RECORD NUMBER OF WOMEN IN JAIL
A JUMP in the number of women behind bars is due to a crackdown on fraud.
There are now a record 3310 female inmates in Australia — up two-thirds on a decade ago.
Female prisoners represent just 8 per cent of the overall prison population but a whopping 28.7 per cent of female inmates are serving time for fraud.
The push to catch social-security scammers has seen the government agencies hire private detectives to conduct intense covert surveillance on women, specifically single mothers, according to a report from the Australian Institute of Criminology.
The report found women are twice as likely to be convicted of welfare fraud offences as men.
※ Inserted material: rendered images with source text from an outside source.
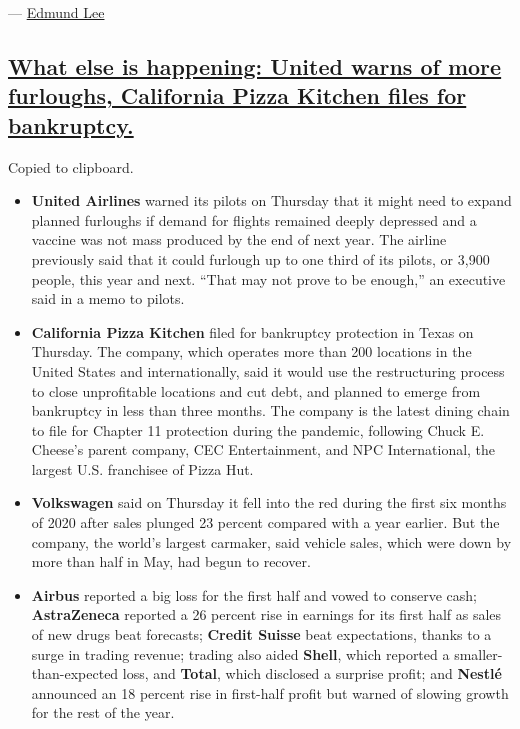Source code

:--- \href{https://www.nytimes3xbfgragh.onion/by/edmund-lee}{Edmund Lee}

\hypertarget{what-else-is-happening-united-warns-of-more-furloughs-california-pizza-kitchen-files-for-bankruptcy}{%
\subsection{\texorpdfstring{\protect\hyperlink{what-else-is-happening-united-warns-of-more-furloughs-california-pizza-kitchen-files-for-bankruptcy}{What
else is happening: United warns of more furloughs, California Pizza
Kitchen files for
bankruptcy.}}{What else is happening: United warns of more furloughs, California Pizza Kitchen files for bankruptcy.}}\label{what-else-is-happening-united-warns-of-more-furloughs-california-pizza-kitchen-files-for-bankruptcy}}

Copied to clipboard.

\begin{itemize}
\item
  \textbf{United Airlines} warned its pilots on Thursday that it might
  need to expand planned furloughs if demand for flights remained deeply
  depressed and a vaccine was not mass produced by the end of next year.
  The airline previously said that it could furlough up to one third of
  its pilots, or 3,900 people, this year and next. ``That may not prove
  to be enough,'' an executive said in a memo to pilots.
\item
  \textbf{California Pizza Kitchen} filed for bankruptcy protection in
  Texas on Thursday. The company, which operates more than 200 locations
  in the United States and internationally, said it would use the
  restructuring process to close unprofitable locations and cut debt,
  and planned to emerge from bankruptcy in less than three months. The
  company is the latest dining chain to file for Chapter 11 protection
  during the pandemic, following Chuck E. Cheese's parent company, CEC
  Entertainment, and NPC International, the largest U.S. franchisee of
  Pizza Hut.
\item
  \textbf{Volkswagen} said on Thursday it fell into the red during the
  first six months of 2020 after sales plunged 23 percent compared with
  a year earlier. But the company, the world's largest carmaker, said
  vehicle sales, which were down by more than half in May, had begun to
  recover.
\item
  \textbf{Airbus} reported a big loss for the first half and vowed to
  conserve cash; \textbf{AstraZeneca} reported a 26 percent rise in
  earnings for its first half as sales of new drugs beat forecasts;
  \textbf{Credit Suisse} beat expectations, thanks to a surge in trading
  revenue; trading also aided \textbf{Shell}, which reported a
  smaller-than-expected loss, and \textbf{Total}, which disclosed a
  surprise profit; and \textbf{Nestlé} announced an 18 percent rise in
  first-half profit but warned of slowing growth for the rest of the
  year.
\end{itemize}

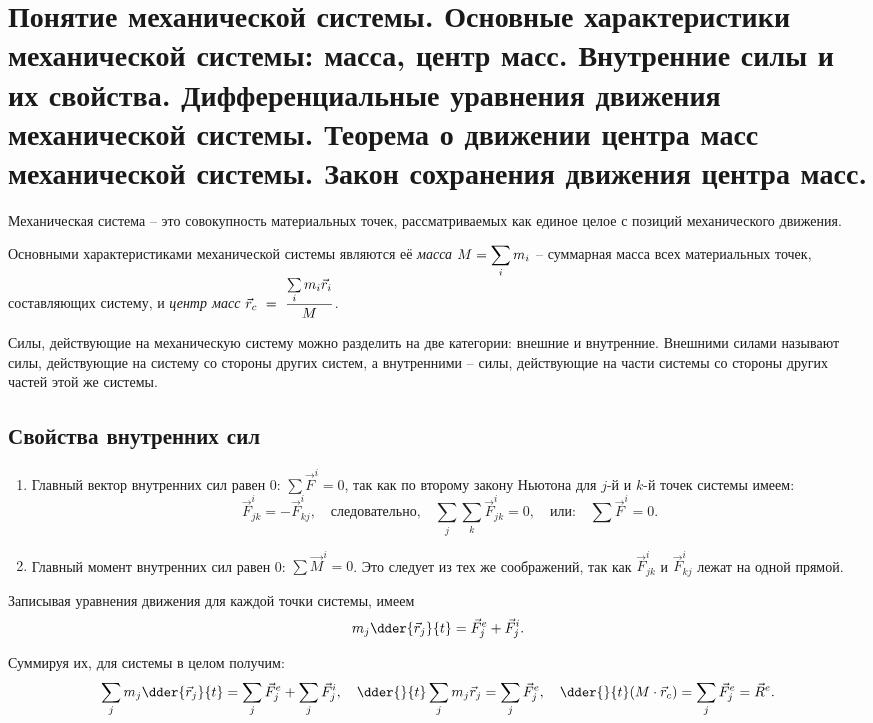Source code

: \chapter{Понятие механической системы. Основные характеристики механической
системы: масса, центр масс. Внутренние силы и их свойства. Дифференциальные
уравнения движения механической системы. Теорема о движении центра масс
механической системы. Закон сохранения движения центра масс.}

Механическая система -- это совокупность материальных точек, рассматриваемых как
единое целое с позиций механического движения.

Основными характеристиками механической системы являются её \emph{масса}
\( \displaystyle M = \sum_i m_i \) -- суммарная масса всех материальных точек,
составляющих систему, и \emph{центр масс} \( \displaystyle \vec{r}_c~=~\frac{\sum\limits_i
m_i\vec{r}_i}{M} \).

Силы, действующие на механическую систему можно разделить на две категории:
внешние и внутренние. Внешними силами называют силы, действующие на систему со
стороны других систем, а внутренними -- силы, действующие на части системы со
стороны других частей этой же системы.

\section{Свойства внутренних сил}
\begin{enumerate}
    \item Главный вектор внутренних сил равен 0: \( \sum\vec{F}^i = 0 \), так
    как по второму закону Ньютона для \( j \)-й и \( k \)-й точек системы имеем:
    \[
        \vec{F}^i_{jk} = -\vec{F}^i_{kj}, \quad \text{следовательно,}\quad
        \sum_j\sum_k \vec{F}^i_{jk} = 0, \quad \text{или:} \quad
        \sum \vec{F}^i = 0.
    \]
    
    \item Главный момент внутренних сил равен 0: \( \sum \vec{M}^i = 0 \). Это
    следует из тех же соображений, так как \( \vec{F}^i_{jk} \) и
    \( \vec{F}^i_{kj} \) лежат на одной прямой.
\end{enumerate}


Записывая уравнения движения для каждой точки системы, имеем
\[
    m_j \dder{\vec{r}_j}{t} = \vec{F}^e_j + \vec{F}^i_j.
\]

Суммируя их, для системы в целом получим:
\[
    \sum_j m_j \dder{\vec{r}_j}{t} = \sum_j\vec{F}^e_j + \sum_j\vec{F}^i_j,\quad
    \dder{}{t}\sum_j m_j \vec{r}_j = \sum_j \vec{F}^e_j, \quad
    \dder{}{t}(M\cdot\vec{r}_c) = \sum_j \vec{F}^e_j = \vec{R}^e.
\]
With analysis from the Australian Bureau of Statistics, the institute and leading criminologists also found: THE women’s prison population has increased by 65 per cent in 10 years and at a greater rate than the men’s population, which has increased by 50 per cent in the same period; WOMEN are over-represented for theft (15.9 per cent of all prisoners with a theft offence) and drugs (11.5 per cent of all prisoners with a drug offence); ABORIGINAL and Torres Strait Islander women are the fastest growing segment of the prisoner population. They are 21 times more likely to be imprisoned than non-indigenous women; APPROXIMATELY 60 per cent of the women in prison are mothers or primary carers to children, while about 80 per cent of indigenous women in prison are mothers; and REPEATED studies have found up to 90 per cent of prisoners have experienced abuse in their lives from a young age.
Professor Julie Stubbs, co-director of the Centre for Crime, Law and Justice at the University of NSW, said although female incarceration cannot be attributed to a single factor, there is a direct link between convictions and law enforcement of welfare payments.
“Areas like fraud and drug crime are really shaped very much by police and prosecution discretion, so if Centrelink has a crackdown, or the police in various locations have a crackdown around particular categories of crime, that detects more offences,” Prof Stubbs said.
Unlike male prisoners, who are most likely to do time for violent offences or sexual assault, women tend to serve sentences for low-level or petty crime.
Aboriginal and Torres Strait Islander women, who make up 2 per cent of Australia’s female adult population but 34 per cent of the female adult prison population, are disproportionately affected by serving sentences for low-level offending, such as failing to pay a fine.
Experts warn overusing incarceration can have major detrimental and intergenerational consequences.
A prisoner costs the taxpayer close to $110,000 each a year.